╭──

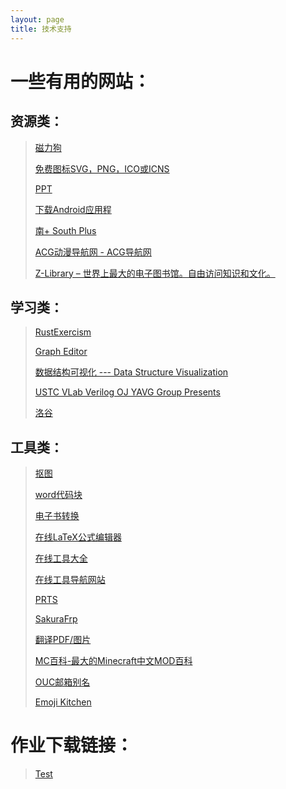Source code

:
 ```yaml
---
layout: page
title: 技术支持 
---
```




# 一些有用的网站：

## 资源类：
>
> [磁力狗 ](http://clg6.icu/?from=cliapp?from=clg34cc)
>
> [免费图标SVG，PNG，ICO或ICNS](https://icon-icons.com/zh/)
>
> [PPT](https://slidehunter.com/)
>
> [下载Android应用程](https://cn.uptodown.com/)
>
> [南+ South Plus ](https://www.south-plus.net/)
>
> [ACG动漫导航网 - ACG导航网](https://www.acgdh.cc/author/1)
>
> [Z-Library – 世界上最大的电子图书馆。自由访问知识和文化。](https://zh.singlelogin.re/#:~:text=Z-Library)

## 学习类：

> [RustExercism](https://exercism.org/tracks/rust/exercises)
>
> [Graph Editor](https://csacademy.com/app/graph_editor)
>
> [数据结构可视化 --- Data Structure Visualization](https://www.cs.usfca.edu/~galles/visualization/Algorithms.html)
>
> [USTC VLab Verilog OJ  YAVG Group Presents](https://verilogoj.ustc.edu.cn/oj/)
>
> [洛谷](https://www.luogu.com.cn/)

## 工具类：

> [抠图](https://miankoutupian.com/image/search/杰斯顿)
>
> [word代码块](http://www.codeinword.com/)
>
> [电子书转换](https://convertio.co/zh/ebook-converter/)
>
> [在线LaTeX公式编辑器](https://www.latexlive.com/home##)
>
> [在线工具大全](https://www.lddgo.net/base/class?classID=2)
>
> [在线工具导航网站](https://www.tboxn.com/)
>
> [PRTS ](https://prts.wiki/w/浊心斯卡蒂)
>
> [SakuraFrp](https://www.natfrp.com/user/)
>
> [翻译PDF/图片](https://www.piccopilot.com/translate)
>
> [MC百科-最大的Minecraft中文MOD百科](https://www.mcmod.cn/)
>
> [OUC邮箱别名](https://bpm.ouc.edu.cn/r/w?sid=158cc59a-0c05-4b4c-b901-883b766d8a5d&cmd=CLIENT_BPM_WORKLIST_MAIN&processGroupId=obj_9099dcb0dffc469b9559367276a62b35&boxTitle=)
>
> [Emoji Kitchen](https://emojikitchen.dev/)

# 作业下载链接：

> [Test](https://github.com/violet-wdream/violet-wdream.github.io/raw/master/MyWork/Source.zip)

╰──

**Aim of the exercise:**
The expected result is the material restated word for word, minus any picture.

**Solution:**
Source code

:
 ```yaml
---
layout: page
title: 技术支持 
---
```




# 一些有用的网站：

## 资源类：
>
> [磁力狗 ](http://clg6.icu/?from=cliapp?from=clg34cc)
>
> [免费图标SVG，PNG，ICO或ICNS](https://icon-icons.com/zh/)
>
> [PPT](https://slidehunter.com/)
>
> [下载Android应用程](https://cn.uptodown.com/)
>
> [南+ South Plus ](https://www.south-plus.net/)
>
> [ACG动漫导航网 - ACG导航网](https://www.acgdh.cc/author/1)
>
> [Z-Library – 世界上最大的电子图书馆。自由访问知识和文化。](https://zh.singlelogin.re/#:~:text=Z-Library)

## 学习类：

> [RustExercism](https://exercism.org/tracks/rust/exercises)
>
> [Graph Editor](https://csacademy.com/app/graph_editor)
>
> [数据结构可视化 --- Data Structure Visualization](https://www.cs.usfca.edu/~galles/visualization/Algorithms.html)
>
> [USTC VLab Verilog OJ  YAVG Group Presents](https://verilogoj.ustc.edu.cn/oj/)
>
> [洛谷](https://www.luogu.com.cn/)

## 工具类：

> [抠图](https://miankoutupian.com/image/search/杰斯顿)
>
> [word代码块](http://www.codeinword.com/)
>
> [电子书转换](https://convertio.co/zh/ebook-converter/)
>
> [在线LaTeX公式编辑器](https://www.latexlive.com/home##)
>
> [在线工具大全](https://www.lddgo.net/base/class?classID=2)
>
> [在线工具导航网站](https://www.tboxn.com/)
>
> [PRTS ](https://prts.wiki/w/浊心斯卡蒂)
>
> [SakuraFrp](https://www.natfrp.com/user/)
>
> [翻译PDF/图片](https://www.piccopilot.com/translate)
>
> [MC百科-最大的Minecraft中文MOD百科](https://www.mcmod.cn/)
>
> [OUC邮箱别名](https://bpm.ouc.edu.cn/r/w?sid=158cc59a-0c05-4b4c-b901-883b766d8a5d&cmd=CLIENT_BPM_WORKLIST_MAIN&processGroupId=obj_9099dcb0dffc469b9559367276a62b35&boxTitle=)
>
> [Emoji Kitchen](https://emojikitchen.dev/)

# 作业下载链接：

> [Test](https://github.com/violet-wdream/violet-wdream.github.io/raw/master/MyWork/Source.zip)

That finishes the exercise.